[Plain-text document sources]
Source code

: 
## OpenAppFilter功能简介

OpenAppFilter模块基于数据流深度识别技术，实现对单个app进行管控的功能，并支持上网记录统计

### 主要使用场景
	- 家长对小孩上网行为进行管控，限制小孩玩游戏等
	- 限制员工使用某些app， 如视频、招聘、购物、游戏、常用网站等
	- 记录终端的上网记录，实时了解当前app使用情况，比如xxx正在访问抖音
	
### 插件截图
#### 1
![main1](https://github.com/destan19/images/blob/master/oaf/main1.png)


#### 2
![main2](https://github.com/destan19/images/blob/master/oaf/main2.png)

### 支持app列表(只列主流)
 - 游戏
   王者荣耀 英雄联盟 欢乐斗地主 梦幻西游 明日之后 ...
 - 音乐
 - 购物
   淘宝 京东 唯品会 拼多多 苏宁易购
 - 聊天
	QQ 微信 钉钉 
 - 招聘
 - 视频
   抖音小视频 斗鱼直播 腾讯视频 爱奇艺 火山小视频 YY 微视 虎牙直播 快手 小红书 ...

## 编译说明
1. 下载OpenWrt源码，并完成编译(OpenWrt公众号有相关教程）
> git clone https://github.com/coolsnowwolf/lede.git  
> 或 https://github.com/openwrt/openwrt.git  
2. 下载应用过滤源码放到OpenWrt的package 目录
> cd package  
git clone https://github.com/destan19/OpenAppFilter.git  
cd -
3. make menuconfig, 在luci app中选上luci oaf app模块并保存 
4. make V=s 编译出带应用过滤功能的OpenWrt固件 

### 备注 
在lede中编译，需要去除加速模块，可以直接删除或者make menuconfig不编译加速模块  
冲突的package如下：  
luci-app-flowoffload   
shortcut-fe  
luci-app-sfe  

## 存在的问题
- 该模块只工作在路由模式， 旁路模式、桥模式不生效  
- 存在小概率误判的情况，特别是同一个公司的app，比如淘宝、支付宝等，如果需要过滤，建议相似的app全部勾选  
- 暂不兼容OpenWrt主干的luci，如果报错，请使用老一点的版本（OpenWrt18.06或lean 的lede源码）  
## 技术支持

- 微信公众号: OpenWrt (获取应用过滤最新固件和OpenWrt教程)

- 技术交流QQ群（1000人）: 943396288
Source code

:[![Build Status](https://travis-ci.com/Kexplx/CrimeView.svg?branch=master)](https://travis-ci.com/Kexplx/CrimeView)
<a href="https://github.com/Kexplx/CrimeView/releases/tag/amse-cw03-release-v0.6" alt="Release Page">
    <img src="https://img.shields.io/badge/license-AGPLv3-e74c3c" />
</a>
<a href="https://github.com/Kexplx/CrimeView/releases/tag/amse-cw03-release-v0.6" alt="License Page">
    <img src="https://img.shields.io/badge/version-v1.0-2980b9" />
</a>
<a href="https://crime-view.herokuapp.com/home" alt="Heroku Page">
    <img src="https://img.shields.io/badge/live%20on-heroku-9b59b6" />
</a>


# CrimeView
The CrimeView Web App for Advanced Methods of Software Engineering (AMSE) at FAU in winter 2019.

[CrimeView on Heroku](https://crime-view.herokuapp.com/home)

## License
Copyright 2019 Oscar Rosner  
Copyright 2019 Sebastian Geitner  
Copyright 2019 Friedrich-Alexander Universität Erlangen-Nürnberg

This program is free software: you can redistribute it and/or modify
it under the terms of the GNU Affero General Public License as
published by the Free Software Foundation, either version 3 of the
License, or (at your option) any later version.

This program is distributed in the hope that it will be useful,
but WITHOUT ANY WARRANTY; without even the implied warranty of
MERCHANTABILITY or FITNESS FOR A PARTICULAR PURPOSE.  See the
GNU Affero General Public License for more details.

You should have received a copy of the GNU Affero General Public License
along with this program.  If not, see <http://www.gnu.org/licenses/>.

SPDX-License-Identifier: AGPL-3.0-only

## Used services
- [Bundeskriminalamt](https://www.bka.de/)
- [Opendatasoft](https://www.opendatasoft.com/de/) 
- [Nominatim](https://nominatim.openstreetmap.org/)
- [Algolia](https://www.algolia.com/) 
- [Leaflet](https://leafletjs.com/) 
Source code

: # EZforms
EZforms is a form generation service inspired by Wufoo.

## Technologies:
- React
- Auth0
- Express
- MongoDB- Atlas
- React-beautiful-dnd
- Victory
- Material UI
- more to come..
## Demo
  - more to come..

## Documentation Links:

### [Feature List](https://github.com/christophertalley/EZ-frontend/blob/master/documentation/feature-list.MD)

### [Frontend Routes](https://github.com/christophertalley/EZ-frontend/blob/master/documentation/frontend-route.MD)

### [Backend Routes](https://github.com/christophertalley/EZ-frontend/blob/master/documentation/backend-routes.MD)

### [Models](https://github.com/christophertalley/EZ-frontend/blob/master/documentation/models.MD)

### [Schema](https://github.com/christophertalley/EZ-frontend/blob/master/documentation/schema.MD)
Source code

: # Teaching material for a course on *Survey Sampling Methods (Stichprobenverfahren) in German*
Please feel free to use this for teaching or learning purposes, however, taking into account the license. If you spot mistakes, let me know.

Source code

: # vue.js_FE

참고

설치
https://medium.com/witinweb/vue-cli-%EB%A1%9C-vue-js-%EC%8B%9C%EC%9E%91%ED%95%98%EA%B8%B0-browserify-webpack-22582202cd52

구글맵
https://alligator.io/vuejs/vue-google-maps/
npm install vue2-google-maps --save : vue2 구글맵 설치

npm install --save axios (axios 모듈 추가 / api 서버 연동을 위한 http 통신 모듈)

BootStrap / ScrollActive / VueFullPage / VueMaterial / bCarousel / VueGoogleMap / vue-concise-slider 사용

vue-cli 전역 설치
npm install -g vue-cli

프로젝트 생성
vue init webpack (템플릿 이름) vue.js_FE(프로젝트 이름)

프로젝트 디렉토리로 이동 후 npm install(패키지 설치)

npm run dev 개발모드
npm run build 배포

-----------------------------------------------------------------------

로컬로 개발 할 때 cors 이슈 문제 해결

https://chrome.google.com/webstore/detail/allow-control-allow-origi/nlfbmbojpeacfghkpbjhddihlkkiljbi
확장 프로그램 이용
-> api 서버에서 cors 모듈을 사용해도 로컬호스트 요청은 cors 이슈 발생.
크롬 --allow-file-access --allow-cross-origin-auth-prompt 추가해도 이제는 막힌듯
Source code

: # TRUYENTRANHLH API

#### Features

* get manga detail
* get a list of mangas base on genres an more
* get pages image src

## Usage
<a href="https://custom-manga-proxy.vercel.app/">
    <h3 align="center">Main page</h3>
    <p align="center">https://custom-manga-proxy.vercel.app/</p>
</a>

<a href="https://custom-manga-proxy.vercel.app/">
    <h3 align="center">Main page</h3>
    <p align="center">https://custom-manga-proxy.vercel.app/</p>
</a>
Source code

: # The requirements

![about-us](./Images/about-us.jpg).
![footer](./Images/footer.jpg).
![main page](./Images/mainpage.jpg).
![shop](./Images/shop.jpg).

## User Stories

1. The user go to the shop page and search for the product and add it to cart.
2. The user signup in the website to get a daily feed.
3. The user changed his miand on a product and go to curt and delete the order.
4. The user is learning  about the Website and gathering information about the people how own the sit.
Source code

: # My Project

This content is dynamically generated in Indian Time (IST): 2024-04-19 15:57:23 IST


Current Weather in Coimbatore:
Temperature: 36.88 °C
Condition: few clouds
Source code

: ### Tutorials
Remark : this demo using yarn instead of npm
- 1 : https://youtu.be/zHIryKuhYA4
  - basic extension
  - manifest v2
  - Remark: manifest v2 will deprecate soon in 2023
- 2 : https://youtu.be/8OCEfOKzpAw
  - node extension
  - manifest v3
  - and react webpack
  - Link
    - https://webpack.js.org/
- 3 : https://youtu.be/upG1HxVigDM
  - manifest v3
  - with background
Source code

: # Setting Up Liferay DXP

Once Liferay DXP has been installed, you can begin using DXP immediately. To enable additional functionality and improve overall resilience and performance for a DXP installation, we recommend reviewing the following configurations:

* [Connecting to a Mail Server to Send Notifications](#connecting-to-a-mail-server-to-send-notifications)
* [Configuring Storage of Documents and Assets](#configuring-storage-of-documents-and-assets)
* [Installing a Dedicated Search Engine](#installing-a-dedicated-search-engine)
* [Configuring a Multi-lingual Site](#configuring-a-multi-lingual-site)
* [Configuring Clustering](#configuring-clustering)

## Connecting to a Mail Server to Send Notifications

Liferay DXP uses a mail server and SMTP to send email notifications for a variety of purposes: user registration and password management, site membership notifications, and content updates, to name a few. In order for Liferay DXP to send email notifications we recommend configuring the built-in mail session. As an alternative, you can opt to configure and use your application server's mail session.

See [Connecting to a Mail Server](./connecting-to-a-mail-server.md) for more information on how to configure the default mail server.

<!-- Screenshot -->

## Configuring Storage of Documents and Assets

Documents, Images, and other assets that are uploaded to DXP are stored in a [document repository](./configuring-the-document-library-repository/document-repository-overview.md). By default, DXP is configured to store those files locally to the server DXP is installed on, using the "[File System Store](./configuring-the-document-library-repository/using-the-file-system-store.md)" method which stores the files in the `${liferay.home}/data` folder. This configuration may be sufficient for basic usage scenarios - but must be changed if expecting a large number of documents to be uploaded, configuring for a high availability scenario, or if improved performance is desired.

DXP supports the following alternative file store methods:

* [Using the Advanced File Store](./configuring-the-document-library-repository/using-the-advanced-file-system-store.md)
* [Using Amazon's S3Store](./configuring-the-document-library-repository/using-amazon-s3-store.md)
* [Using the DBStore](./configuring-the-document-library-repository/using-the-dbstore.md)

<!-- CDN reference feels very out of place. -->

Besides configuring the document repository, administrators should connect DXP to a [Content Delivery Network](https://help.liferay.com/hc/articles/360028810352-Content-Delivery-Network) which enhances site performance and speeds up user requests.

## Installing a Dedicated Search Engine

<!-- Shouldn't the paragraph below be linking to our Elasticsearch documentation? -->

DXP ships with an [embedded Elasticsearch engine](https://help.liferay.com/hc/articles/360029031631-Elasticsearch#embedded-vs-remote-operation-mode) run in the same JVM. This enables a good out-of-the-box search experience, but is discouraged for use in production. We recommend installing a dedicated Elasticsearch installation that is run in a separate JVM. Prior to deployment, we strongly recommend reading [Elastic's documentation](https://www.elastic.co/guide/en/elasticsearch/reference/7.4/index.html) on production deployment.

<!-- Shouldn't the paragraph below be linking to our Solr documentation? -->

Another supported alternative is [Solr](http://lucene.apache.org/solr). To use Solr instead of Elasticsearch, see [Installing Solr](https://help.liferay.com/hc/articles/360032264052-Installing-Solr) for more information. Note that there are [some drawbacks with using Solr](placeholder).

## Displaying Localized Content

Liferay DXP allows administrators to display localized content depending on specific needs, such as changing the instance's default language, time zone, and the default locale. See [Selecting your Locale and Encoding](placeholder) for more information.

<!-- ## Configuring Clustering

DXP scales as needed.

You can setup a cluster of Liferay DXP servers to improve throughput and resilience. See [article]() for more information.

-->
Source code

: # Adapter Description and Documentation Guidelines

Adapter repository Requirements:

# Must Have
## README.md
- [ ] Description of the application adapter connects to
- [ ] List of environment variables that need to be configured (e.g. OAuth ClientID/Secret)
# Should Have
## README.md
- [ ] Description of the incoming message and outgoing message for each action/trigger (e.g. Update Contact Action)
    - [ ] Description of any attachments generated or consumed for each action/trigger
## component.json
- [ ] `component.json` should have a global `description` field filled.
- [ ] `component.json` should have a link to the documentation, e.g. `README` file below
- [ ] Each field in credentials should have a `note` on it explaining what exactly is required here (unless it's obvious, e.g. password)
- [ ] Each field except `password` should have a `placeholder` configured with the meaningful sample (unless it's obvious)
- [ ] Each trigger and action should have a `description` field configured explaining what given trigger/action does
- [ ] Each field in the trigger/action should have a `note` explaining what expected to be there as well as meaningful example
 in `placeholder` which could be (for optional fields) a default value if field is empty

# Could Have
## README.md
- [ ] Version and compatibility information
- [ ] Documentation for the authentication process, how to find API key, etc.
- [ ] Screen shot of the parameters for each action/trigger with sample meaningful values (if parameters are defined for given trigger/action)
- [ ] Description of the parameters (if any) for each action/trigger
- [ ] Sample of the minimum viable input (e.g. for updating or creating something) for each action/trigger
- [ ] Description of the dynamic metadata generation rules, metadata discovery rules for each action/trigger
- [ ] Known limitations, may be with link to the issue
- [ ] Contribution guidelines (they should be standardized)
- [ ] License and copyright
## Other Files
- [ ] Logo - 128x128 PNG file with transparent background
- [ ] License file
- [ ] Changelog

• **Prompt**: Go to the line with "Dedicated Search Engine](#installing-a-dedicated-search-engine)" in the entries above and repeat every line from there through the line with "## Configuring Storage", exactly and with no other text.

• **Answer box**:
* [Installing a Dedicated Search Engine](#installing-a-dedicated-search-engine)
* [Configuring a Multi-lingual Site](#configuring-a-multi-lingual-site)
* [Configuring Clustering](#configuring-clustering)

## Connecting to a Mail Server to Send Notifications

Liferay DXP uses a mail server and SMTP to send email notifications for a variety of purposes: user registration and password management, site membership notifications, and content updates, to name a few. In order for Liferay DXP to send email notifications we recommend configuring the built-in mail session. As an alternative, you can opt to configure and use your application server's mail session.

See [Connecting to a Mail Server](./connecting-to-a-mail-server.md) for more information on how to configure the default mail server.

<!-- Screenshot -->

## Configuring Storage of Documents and Assets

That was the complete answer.